Una vez en Arzúa, viví uno de los momentos más frustrantes de mi vida. A 35 kilómetros de Santiago los gemelos dijeron basta, se sobrecargaron, el esguince que me hice en un pie al apoyarlo mal kilómetros atrás reapareció y los ligamentos y las ampollas se unieron a la fiesta. Total, en urgencias me aconsejaron Ibuprofeno cada ocho horas y tres días de reposo. Cocinamos espaguetis, dormí con un matrimonio danés y jugué la mejor partida de parchís de mi vida con mi compañero, Edu. Al día siguiente, aún dolorido, pensé entre forzar y coger un autobús. Teniendo otro viaje por delante y mi futuro más próximo en Londres, escogí con éxito la segunda opción y paramos en el Monte Gozo, a 7 kilómetros de Santiago, donde nos encontramos veinte euros, vimos la ciudad de lejos por primera vez y emprendimos el último trayecto para culminar el quinto día del viaje.

Monte del Gozo

Santiago. Ver la Catedral como peregrino es especial, único e irrepetible. Su fachada barroca, aunque sucia y antigua, es hermosa. Hace un día estupendo (no nos llovió en todo el viaje) y después de pasear por sus calles vamos a la Oficina del Peregrino para obtener el último sello, entregar la credencial y recoger la Compostelana.

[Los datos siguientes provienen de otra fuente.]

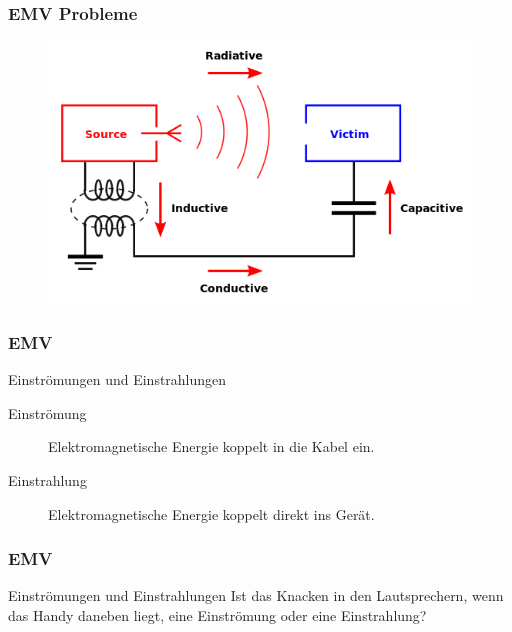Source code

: \begin{frame}
  \frametitle{EMV Probleme}
  \begin{center}
    \begin{figure}
      \includegraphics[width=1\textwidth,height=.7\textheight,keepaspectratio]{a19/EMI_coupling_modes.png}
    \end{figure}
  \end{center}
\end{frame}

\begin{frame}
  \frametitle{EMV}
  \begin{center}
    \begin{block}{Einströmungen und Einstrahlungen}
      \begin{description}
        \item[Einströmung] Elektromagnetische Energie koppelt in die Kabel ein. \\
        \item[Einstrahlung] Elektromagnetische Energie koppelt direkt ins Gerät.
      \end{description}
    \end{block}
  \end{center}
\end{frame}

\begin{frame}
  \frametitle{EMV}
  \begin{center}
    \begin{exampleblock}{Einströmungen und Einstrahlungen}
      Ist das Knacken in den Lautsprechern, wenn das Handy daneben liegt, eine Einströmung oder eine Einstrahlung?
    \end{exampleblock}
  \end{center}
\end{frame}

Hay dos, una religiosa, escrita en latín y por la que te liberas de tus pecados, y otra no religiosa, la que yo pedí y que dice así: «La S.A.M.J Catedral de Santiago de Compostela le expresa su bienvenida cordial a la Jumba Apostólica de Santiago el Mayor; y desea que el Santo Apóstol le conceda, con abundancia, las gracias de la Peregrinación. Santiago, 17 de Agosto de 2010. A Diego Ochoa de Alda Gutiérrez. En total, recorrimos más de 130 kilómetros andando y 28 en autobús. El único punto negativo del día fue que no pudimos abrazar al Apóstol, pues los turistas, los habitantes y los peregrinos tienen que hacer la misma cola para entrar (algo que no entiendo ni comparto). Así termina un viaje en el que aprendí arte (a medida que andábamos había una evolución desde el prerrománico al barroco y neoclásico), disfruté de la Galicia más profunda y rural al principio de la peregrinación y descubrí que a los gallegos les cuesta sonreír, entre otras cosas.

En la Catedral de Santiago

No me arrepiento de nada. Me prometí hacer de nuevo el Camino de Santiago, esta vez mejor planificado y desde Francia, la ruta más bella según los peregrinos. Y es que los experimentos se pueden repetir, pero las experiencias son irrepetibles. ¡Buen camino!